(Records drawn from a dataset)
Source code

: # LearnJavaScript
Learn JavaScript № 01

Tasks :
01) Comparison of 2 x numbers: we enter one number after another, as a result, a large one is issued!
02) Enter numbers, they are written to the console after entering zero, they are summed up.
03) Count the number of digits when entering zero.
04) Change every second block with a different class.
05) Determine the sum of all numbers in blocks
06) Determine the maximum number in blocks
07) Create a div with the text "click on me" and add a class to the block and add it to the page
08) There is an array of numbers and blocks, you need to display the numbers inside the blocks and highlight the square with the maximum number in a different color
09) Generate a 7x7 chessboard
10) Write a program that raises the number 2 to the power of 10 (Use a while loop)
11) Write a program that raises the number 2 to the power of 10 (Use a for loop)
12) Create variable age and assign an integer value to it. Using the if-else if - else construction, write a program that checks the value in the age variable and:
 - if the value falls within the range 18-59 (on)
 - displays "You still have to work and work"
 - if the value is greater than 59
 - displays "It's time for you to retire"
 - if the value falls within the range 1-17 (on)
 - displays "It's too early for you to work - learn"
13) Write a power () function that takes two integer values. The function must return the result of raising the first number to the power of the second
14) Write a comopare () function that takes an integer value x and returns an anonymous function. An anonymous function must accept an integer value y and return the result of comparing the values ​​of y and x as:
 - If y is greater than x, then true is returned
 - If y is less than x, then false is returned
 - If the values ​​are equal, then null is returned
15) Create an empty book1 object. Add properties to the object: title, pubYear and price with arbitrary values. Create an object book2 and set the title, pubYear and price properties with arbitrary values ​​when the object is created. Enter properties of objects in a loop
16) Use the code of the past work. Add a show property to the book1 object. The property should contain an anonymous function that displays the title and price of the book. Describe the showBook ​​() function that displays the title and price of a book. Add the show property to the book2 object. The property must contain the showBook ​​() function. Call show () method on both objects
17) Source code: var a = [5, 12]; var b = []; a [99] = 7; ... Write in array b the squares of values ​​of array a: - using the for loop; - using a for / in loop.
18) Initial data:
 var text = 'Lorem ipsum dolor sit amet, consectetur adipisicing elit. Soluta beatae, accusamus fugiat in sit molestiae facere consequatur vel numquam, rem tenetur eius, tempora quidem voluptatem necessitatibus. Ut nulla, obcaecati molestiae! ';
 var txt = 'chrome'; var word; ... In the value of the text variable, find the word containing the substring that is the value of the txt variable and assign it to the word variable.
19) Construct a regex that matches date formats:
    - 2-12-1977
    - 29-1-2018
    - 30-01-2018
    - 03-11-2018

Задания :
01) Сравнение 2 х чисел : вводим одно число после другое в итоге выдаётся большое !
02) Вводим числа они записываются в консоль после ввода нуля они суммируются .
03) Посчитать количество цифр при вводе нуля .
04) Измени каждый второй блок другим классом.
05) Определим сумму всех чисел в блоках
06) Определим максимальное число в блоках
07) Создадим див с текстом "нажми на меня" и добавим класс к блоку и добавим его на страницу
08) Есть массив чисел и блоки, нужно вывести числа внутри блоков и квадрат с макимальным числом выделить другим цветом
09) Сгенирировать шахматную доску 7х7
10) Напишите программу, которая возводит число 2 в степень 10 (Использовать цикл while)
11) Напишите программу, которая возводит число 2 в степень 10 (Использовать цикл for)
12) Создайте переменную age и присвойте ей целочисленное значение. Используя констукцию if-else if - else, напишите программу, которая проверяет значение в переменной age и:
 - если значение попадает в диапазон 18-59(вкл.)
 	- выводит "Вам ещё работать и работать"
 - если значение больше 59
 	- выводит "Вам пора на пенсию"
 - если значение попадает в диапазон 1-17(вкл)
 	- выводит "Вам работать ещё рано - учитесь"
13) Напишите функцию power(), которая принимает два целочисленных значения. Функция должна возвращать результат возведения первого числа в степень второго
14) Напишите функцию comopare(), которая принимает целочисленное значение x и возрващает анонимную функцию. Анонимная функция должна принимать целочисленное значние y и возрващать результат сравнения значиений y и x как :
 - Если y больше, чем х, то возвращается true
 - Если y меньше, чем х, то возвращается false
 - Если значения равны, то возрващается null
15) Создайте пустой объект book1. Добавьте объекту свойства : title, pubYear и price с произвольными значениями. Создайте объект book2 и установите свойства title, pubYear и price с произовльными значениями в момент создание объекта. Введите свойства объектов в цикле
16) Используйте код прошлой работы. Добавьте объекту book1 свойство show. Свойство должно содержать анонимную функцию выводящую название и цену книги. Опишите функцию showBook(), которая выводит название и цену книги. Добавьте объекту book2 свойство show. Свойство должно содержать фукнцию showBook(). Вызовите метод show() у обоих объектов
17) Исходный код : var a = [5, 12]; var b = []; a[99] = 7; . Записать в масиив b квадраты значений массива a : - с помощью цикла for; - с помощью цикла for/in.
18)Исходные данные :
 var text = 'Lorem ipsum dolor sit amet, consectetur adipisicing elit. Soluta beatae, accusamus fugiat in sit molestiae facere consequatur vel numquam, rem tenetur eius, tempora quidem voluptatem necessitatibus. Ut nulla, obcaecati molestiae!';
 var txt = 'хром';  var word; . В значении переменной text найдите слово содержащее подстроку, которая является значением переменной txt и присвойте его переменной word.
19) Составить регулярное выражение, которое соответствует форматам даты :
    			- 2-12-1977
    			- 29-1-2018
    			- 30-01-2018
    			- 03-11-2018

▸ WHAT YOU NEED TO DO:
Out of the data above, give again only the lines starting at the one holding "09) Сгенирировать шахматную доску 7х7" and ending at the one holding "11) Напишите программу, которая", unchanged.

▸ OUTPUT:
09) Сгенирировать шахматную доску 7х7
10) Напишите программу, которая возводит число 2 в степень 10 (Использовать цикл while)
11) Напишите программу, которая возводит число 2 в степень 10 (Использовать цикл for)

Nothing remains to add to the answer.